RNGGuard occupies a software-framework layer that is orthogonal to most hardware or physical-source RNG research. Studies of parity-symmetric radiations derive secrecy from physically checkable invariants and universal hashing (Tsurumaru et al., 2019). Work on memristive chaos sources explores whether analog chaotic behavior can serve as an entropy source but does not provide extraction or online health testing (Abzhanova et al., 2018). Adaptive embedded TRNGs based on stochastic MTJs use moving analog thresholds to suppress variation-induced bias (Zahoor et al., 7 Jul 2025). Hardware-rooted randomness for generative AI replaces deterministic software randomness with STT-MTJ true randomness and shows reductions in insecure outputs under an LPIPS-based metric (Bao et al., 2 Oct 2025). RNGGuard differs from all of these by treating the principal security problem as one of insecure software use, seed handling, dependency composition, and distributional transformation in ML pipelines rather than of source physics itself (Prabhu et al., 9 Feb 2026).

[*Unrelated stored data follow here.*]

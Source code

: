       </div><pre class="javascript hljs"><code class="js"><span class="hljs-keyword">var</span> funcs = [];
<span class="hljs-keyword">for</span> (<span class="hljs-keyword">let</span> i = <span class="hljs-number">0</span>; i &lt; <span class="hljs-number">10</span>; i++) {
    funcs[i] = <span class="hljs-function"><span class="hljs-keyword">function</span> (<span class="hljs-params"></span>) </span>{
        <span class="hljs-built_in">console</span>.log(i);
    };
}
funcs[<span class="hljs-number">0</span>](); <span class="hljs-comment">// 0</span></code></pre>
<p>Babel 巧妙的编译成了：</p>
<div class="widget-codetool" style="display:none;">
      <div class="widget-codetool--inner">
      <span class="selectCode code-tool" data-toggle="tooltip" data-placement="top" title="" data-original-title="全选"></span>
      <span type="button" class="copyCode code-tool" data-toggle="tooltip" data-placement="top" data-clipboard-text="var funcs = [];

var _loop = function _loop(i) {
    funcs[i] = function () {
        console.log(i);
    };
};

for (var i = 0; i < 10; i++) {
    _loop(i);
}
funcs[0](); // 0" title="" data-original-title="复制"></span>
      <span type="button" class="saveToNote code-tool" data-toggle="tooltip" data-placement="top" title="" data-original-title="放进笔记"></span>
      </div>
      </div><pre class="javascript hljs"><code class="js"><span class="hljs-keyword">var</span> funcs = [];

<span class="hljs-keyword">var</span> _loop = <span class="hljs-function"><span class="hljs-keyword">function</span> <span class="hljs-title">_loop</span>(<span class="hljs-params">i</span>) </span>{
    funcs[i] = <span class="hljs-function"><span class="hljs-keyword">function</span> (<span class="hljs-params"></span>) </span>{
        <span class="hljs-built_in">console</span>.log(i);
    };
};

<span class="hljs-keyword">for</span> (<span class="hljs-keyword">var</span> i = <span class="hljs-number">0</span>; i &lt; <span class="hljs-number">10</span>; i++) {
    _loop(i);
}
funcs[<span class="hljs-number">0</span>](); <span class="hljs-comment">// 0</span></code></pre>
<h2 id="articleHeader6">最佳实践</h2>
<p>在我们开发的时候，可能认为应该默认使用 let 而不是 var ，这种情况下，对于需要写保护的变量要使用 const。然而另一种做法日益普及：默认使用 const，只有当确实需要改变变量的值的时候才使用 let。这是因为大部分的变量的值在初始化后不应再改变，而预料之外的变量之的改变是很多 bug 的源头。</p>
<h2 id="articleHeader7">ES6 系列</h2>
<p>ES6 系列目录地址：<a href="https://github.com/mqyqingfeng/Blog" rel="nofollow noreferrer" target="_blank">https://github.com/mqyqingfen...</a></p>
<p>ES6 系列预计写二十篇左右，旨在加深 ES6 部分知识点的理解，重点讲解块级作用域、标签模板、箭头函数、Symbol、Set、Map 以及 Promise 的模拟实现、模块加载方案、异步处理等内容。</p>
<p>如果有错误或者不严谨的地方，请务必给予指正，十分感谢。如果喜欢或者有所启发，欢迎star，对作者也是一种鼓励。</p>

The paper is explicit about its limitations. Manual identification of core RNG functions is not yet fully automated. Dynamic mode is expensive even after ASN and RASN. The prototype focuses on PyTorch. Static analysis assumes source availability, although dynamic auditing helps when source is limited. Statistical tests are not a full security proof, since an insecure or malicious PRNG can pass some tests. Python-level enforcement is strongest for Python-exposed framework functions and weaker against lower-level binary or runtime compromise. The need to manually build torchcsprng 0.3.a is presented as evidence of ecosystem friction (Prabhu et al., 9 Feb 2026).

These limitations matter because RNGGuard deliberately aims for practical security policies rather than universal formal guarantees. A plausible implication is that the system should be read as a framework-hardening mechanism, not as a complete cryptographic certification layer. It secures seed sourcing, enforces CSPRNG use where policy demands it, checks distributional behavior, and can detect or repair certain classes of tampering. It does not, by itself, solve adversarial compromise below the framework boundary, nor does it replace the need for trustworthy entropy sources when the framework genuinely requires them.

Within the ML security literature, the significance of RNGGuard lies in the shift of emphasis from model behavior to randomness infrastructure. The paper’s bottom-line synthesis is that machine-learning randomness has consequences for performance, fairness, privacy, robustness, and integrity, and that these consequences can be exploited covertly if randomness is weakly seeded, insecurely transformed, or silently altered in dependencies or framework code. RNGGuard’s contribution is to make that layer explicit, analyzable, and enforceable at runtime (Prabhu et al., 9 Feb 2026).